If DF2 'PARTICIPANT' == DF1 'PARTICIPANT and DF2 'TRIAL' == DF1 'TRIAL',
1. Then calculate math.dist(p, q) where p and q are defined by the ***_FIX_X and ***_FIX_Y values from DF1 and DF2 (the *** stands for PRE or POST based on whether it's DF1 or DF2).
2. Else (i.e.
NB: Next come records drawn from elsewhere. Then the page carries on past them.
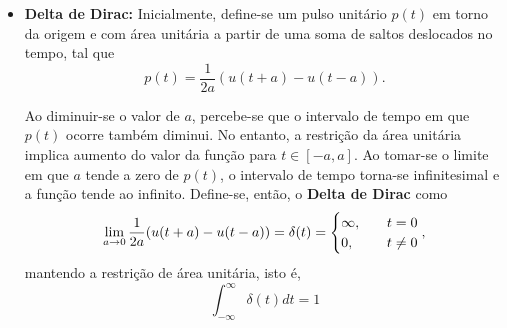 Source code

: \documentclass{article}
\numberwithin{equation}{section}
\let\dfr\dfrac
\begin{document}
\begin{itemize}
    \begin{center}
    \end{center}

    \vspace{5mm}

    \item \textbf{Delta de Dirac:} Inicialmente, define-se um pulso unitário $p(t)$ em torno da origem e com área unitária a partir de uma soma de saltos deslocados no tempo, tal que
    \begin{equation}
         p(t) = \dfr{1}{2a}(u(t+a) - u(t-a)). \label{eq:pulso}
    \end{equation}

    Ao diminuir-se o valor de $a$, percebe-se que o intervalo de tempo em que $p(t)$ ocorre também diminui. No entanto, a restrição da área unitária implica aumento do valor da função para $t \in [-a,a]$. Ao tomar-se o limite em que $a$ tende a zero de $p(t)$, o intervalo de tempo torna-se infinitesimal e a função tende ao infinito.
    Define-se, então, o \textbf{Delta de Dirac} como
    \begin{equation}
        \operatornamewithlimits{lim}_{a \to 0} \dfr{1}{2a}(u(t+a) - u(t-a)) = \delta(t) =
        \begin{cases}
            \infty, &\quad t=0 \\
            0, &\quad t\neq 0 \\
        \end{cases}, \label{eq:dirac_def}
    \end{equation}
    \noindent mantendo a restrição de área unitária, isto é,
    \begin{equation}
            \displaystyle{\int_{-\infty}^{\infty}{\delta(t)dt}} = 1 \label{eq:dirac_int}
    \end{equation}


\end{itemize}
\end{document}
If DF2 'PARTICIPANT' != DF1 'PARTICIPANT' or DF2 'TRIAL' != DF1 'TRIAL'), then move on to the next row in DF2
If result of math.dist(p, q) <= 150, then fill in 'REFIX' column in DF1 (for the row we're on in DF1) with the value of CURRENT_FIX_INDEX in DF2 (for the row that we're on in DF2)
Save DF1 as a new csv file

I'm not sure if I'm correct here, but this is what I have for determining the p and q values for the math.dist(p, q) function:

# Define p and q values for distance calculation
p = [(df1['PRE_FIX_X']), (df1['PRE_FIX_Y'])]
q = [(df2['POST_FIX_X']), (df2['POST_FIX_Y'])]

Based on the example dataframes given, a complete DF1 file would look like this:

IP_INDEX	IP_LABEL	PARTICIPANT	TRIAL	CURRENT_FIX_INDEX	PRE_FIX_X	PRE_FIX_Y	REFIX
1	1st 3 Seconds	a	1	1	550	150	1
1	1st 3 Seconds	a	1	2	600	300	1,2
1	1st 3 Seconds	a	2	1	250	600	1
1	1st 3 Seconds	b	1	1	400	400
1	1st 3 Seconds	b	2	1	600	400	1

Solution

EDITED: Now includes count of REFIXes per trial as requested in comments

Your problem appears quite complex and was a smidge hard to follow but I think this may be what you want?

I don't think iterating through the two df's with nested if statements is the most efficient route but I can't think of a better option right now :)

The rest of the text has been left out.